In the wake of the terrorist attacks on the World Trade Center and Pentagon, Washington would certainly be hard-pressed to handle the security challenges that massive protests would present. All the same, it is important, at this critical economic juncture, for financial policy-makers to meet, not only to prevent terrorism from fomenting instability and disruption, but also to address pressing pragmatic issues. If Washington is seen as too good a target for attack given the security challenges that massive protests could present, then another location could be chosen. It would be nice to be able to confidently declare that D.C. police are up to the task, but that simply doesn't seem to be the case.

Even before the Sept. 11 attacks, world leaders had already begun thinking creatively about where to locate summits that might attract protesters. Kananaskis, Canada, for example, has been floated as an attractive locale for a Group of Eight meeting this June or July. This mountainous city would have lodging capacity only for those attending the summit. Planning along similar lines for the G-7 meeting could increase its prospects for success.

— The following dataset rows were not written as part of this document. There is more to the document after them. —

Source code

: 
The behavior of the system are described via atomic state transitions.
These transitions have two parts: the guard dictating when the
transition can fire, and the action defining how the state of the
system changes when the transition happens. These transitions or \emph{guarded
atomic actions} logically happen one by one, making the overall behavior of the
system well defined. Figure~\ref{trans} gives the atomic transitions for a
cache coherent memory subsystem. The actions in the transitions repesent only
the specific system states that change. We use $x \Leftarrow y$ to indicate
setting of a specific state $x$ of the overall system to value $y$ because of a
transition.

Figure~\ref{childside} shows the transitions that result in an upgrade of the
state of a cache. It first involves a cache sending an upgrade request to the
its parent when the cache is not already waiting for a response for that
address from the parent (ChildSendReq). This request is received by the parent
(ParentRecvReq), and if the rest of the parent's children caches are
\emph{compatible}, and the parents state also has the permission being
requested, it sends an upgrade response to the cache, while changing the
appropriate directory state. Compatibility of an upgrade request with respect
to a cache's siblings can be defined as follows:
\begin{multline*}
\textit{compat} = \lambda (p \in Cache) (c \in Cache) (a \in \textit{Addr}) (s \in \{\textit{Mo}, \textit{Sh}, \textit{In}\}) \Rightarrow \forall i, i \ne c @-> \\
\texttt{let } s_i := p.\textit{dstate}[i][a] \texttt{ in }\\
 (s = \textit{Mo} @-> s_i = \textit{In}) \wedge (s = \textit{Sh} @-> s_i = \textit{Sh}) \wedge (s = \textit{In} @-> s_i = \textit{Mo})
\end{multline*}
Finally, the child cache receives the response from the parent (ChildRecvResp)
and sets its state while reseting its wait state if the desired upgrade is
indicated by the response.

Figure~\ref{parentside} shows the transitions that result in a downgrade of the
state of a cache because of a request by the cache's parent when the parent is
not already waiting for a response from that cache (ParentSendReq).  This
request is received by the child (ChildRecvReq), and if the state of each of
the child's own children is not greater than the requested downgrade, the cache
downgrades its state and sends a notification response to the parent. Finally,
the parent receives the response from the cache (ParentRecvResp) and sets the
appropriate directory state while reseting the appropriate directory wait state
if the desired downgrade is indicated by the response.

But is the security, the expense and the risk worth it? Can't the bureaucrats teleconference? These are valid questions. But G-7 central bankers and finance ministers should meet in person, with the immediacy, flexibility, spontaneity and intimacy that an in-the-flesh meeting can provide. Certainly, these policy-makers will want to present their arguments in person. Also, for the health of the global economy, private sector businessmen must at some point be willing to travel. If policy-makers send the message that they themselves are hunkering down and staying home, then markets around the world will suffer.

What will these policy-makers need to discuss? Finance ministers should want to share notes regarding how to alter fiscal goals for this year, and possibly beyond. The changing economic scenario requires that policy-makers worry more about fiscal stimuli than deficits or surpluses. But apart from refashioning fiscal goals, on which there is likely broad consensus, policy-makers will want to exchange ideas on how to best structure stimuli to cover both social and financial concerns. Also, in this globalized economy, America's economic health will have a profound impact on Europe, and vice versa. So, central bankers will want to compare economic projections in order to best tailor monetary policy. And finally, personal contact may be comforting to policy-makers that may well be feeling overwhelmed with challenges, given the precarious state of the global economy.

Given the degree of destruction on Sept. 11, it is natural that investors and consumers are a little shaken up. To shore up confidence in international markets, central bankers and finance ministers should meet, strategize and commiserate.